Ave Butler! Hail Derrida!

Texto que escrevo com todo carinho e sentimento por ocasião do Dia da Visibilidade Trans* (29 de janeiro) e como parte "extra" da blogagem coletiva nos sites feministas, LGBT's e aliados, mesmo na correria, achando que não o terminaria a tempo, espero que seja bastante útil. Sobre o tema e a abordagem, acredito que não seja nada pioneiro. Lembro-me de ter lido algo parecido em algum artigo acadêmico, cujo titulo acabou por se perder na memória. Escrevo, ou melhor desabafo, trazendo à tona uma série de sentimentos e de vivências pessoais, partindo do pressuposto de que o pessoal é político. Mas não falo daquela política que se faz nas ruas, nos espaços formais de militância e sim das lutas e das batalhas titânicas que acontecem todos os dias dentro da gente. Falarei com o coração sobre um tema que venho ensaiando à anos para escrever neste espaço e que acho que tenho maturidade e coragem para escrever.e espero que me leiam com o coração. E serei um pouquinho irônica tá?

Acabo de re-assistir à edição de 25º Aniversário  de O Fantasma da Ópera (Andrew Lloyd Webber), musical que sempre me emociona . Aliás, conheço todas as musicas de cor. E chorei de novo igual um bezerro desmamado, por me identificar muito com a sina de violência e desamor vivida pelo personagem-titulo. Não posso deixar de fazer paralelos entre a vida afetiva da maioria das pessoas trans*  (ou não-dicotômicas/não-identificadas), com a larga produção cultural em torno dos livros e filmes românticos do horror gótico. Se a vida desses pessoas se resume a provar aos outros que somos seres humanos, não me parece nenhum exagero tal comparação. Quem leu ou assistiu aos filmes  Edwards Mãos-de-Tesouras, Corcunda de Notredame, Drácula e Fantasma da Ópera já consegue se adiantar e entender a que estou me referindo. Não se trata de "vitimismos", mas de fazer as devidas comparações, aproveitar a metáfora dessas obras para debater a vida afetiva de quem é "diferente".

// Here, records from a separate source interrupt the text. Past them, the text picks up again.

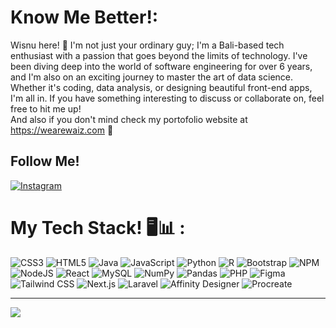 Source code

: # Know Me Better!:
Wisnu here! 🌴 I'm not just your ordinary guy; I'm a Bali-based tech enthusiast with a passion that goes beyond the limits of technology. I've been diving deep into the world of software engineering for over 6 years, and I'm also on an exciting journey to master the art of data science. 
<br>
Whether it's coding, data analysis, or designing beautiful front-end apps, I'm all in. If you have something interesting to discuss or collaborate on, feel free to hit me up!
<br>
And also if you don't mind check my portofolio website at https://wearewaiz.com 🌝


## Follow Me!
[![Instagram](https://img.shields.io/badge/Instagram-%23E4405F.svg?logo=Instagram&logoColor=white)](https://instagram.com/wisnudanuarta_)

# My Tech Stack! 🖥️📊 :
 ![CSS3](https://img.shields.io/badge/css3-%231572B6.svg?style=for-the-badge&logo=css3&logoColor=white) ![HTML5](https://img.shields.io/badge/html5-%23E34F26.svg?style=for-the-badge&logo=html5&logoColor=white) ![Java](https://img.shields.io/badge/java-%23ED8B00.svg?style=for-the-badge&logo=java&logoColor=white) ![JavaScript](https://img.shields.io/badge/javascript-%23323330.svg?style=for-the-badge&logo=javascript&logoColor=%23F7DF1E) ![Python](https://img.shields.io/badge/python-3670A0?style=for-the-badge&logo=python&logoColor=ffdd54) ![R](https://img.shields.io/badge/r-%23276DC3.svg?style=for-the-badge&logo=r&logoColor=white) ![Bootstrap](https://img.shields.io/badge/bootstrap-%23563D7C.svg?style=for-the-badge&logo=bootstrap&logoColor=white) ![NPM](https://img.shields.io/badge/NPM-%23000000.svg?style=for-the-badge&logo=npm&logoColor=white) ![NodeJS](https://img.shields.io/badge/node.js-6DA55F?style=for-the-badge&logo=node.js&logoColor=white) ![React](https://img.shields.io/badge/react-%2320232a.svg?style=for-the-badge&logo=react&logoColor=%2361DAFB) ![MySQL](https://img.shields.io/badge/mysql-%2300f.svg?style=for-the-badge&logo=mysql&logoColor=white) ![NumPy](https://img.shields.io/badge/numpy-%23013243.svg?style=for-the-badge&logo=numpy&logoColor=white) ![Pandas](https://img.shields.io/badge/pandas-%23150458.svg?style=for-the-badge&logo=pandas&logoColor=white) ![PHP](https://img.shields.io/badge/php-%23777BB4.svg?style=for-the-badge&logo=php&logoColor=white) ![Figma](https://img.shields.io/badge/figma-%23F24E1E.svg?style=for-the-badge&logo=figma&logoColor=white) ![Tailwind CSS](https://img.shields.io/badge/tailwind%20css-%2338B2AC.svg?style=for-the-badge&logo=tailwind-css&logoColor=white) ![Next.js](https://img.shields.io/badge/next.js-%23000000.svg?style=for-the-badge&logo=next.js&logoColor=white) ![Laravel](https://img.shields.io/badge/laravel-%23FF2D20.svg?style=for-the-badge&logo=laravel&logoColor=white) ![Affinity Designer](https://img.shields.io/badge/affinity%20designer-%23E24980.svg?style=for-the-badge&logo=affinity-designer&logoColor=white) ![Procreate](https://img.shields.io/badge/procreate-%23FFCF00.svg?style=for-the-badge&logo=procreate&logoColor=black)


---
[![](https://visitcount.itsvg.in/api?id=Waizsec&icon=0&color=0)](https://github.com/Waizsec)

De uma maneira geral, todas essas obras, a maioria surgida como novela ou folhetim no século XIX ou começo do XX, segue uma mesma estrutura- até pra facilitar o diálogo com seu publico: a mocinha  se apaixona perdidamente pelo galã viril, depois à certa altura ela tromba com ums monstrx deformadx que se apaixona por ela, o galã que até então era o mocinho da história mostra-se um bandido ciumento e inescrupuloso (as vezes tem um terceiro personagem que faz esse papel, para tornar a trama mais complexa), x monstrx mata o mocinho para proteger sua amada e por ultimo a turba dos moradores da cidade se revolta pela morte do galã acima de qualquer suspeita e mata/expulsa x monstrx. 

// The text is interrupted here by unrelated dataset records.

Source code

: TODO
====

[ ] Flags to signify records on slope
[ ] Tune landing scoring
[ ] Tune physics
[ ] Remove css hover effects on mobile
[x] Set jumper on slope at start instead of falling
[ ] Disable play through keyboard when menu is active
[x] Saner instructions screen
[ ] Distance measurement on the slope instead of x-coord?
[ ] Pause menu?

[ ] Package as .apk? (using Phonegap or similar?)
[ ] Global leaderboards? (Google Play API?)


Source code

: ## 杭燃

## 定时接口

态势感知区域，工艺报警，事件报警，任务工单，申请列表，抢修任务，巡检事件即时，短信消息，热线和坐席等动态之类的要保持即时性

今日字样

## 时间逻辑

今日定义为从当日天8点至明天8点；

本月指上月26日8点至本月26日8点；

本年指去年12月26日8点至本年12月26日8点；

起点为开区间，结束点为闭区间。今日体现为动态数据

Dai começaremos nossas críticas, nossa relação entre estas estórias e as narrativas afetivas das pessoas trans*. X monstrx é sempre assexual, elx pode até causar desejo, mas é com o mocinho que se espera que a mocinha fique no final e viva feliz para sempre. Indo mais além, x monstrx é sempre incapaz de amar e de sentir desejo. Perdi as contas de quantas vezes já me declarei para meninas (sou lésbica) e resultado sempre foi mais que um silêncio, uma indiferença mortal? È como se para as pessoas cis* uma declaração de amor, um "eu te amo/desejo" fosse tão profundo como um "batatinha quando nasce". É como se pessoas que estão fora da ordem fossem automaticamente desamáveis. Recentemente meu terapeuta disse diante das minha lamentações que eu deveria tentar ser mais amável, respondi-lhe que serei amável com quem o permitir, se e quando permitirem.

X monstro é sempre imoral. Afinal, em nossa sociedade ainda vitoriana, o estado do corpo representa o estado da alma e vice-versa. Toda tentativa que ele fizer para se aproximar do ser amado será sempre motivo de chacota, para ele e para a pessoa. Qualquer ato de bondade que fizer será visto como segundas intenções e se ele ousar chegar à menos de 500 metros será automaticamente acusado de estupro. Aliás, para alguma pessoas o simples fato dx monstrx existir e respirar já x torna umx estupradorx, umx agressorx em potencial. Nem falarei sobre a questão da loucura (x monstrx é sempre insano) porque no caso de pessoas trans*, o  acusador ainda conta com o CID-10 e o DSM-IV, manuais de psiquiatria e de saúde reconhecidos mundialmente pela OMS, para comprovar.

Queiram ou não a beleza padronizada dos normais é o passaporte por excelência à humanidade. Quantas vezes nos surpreendemos, ou píor, acabamos por reproduzir e naturalizar falas como "mas era umx moçx tão linda" em nosso dia-a-dia, especialmente quando uma pessoa querida e socialmente aceitável comete algum crime ou morre ou se suicida? O fato é que em nossa sociedade ainda vitoriana a cisnormatividade entendida como "o belo" trás privilégios ilimitados, torna a pessoa que se submete a ela, se  inclui na normas "imorrível" e  indefectível.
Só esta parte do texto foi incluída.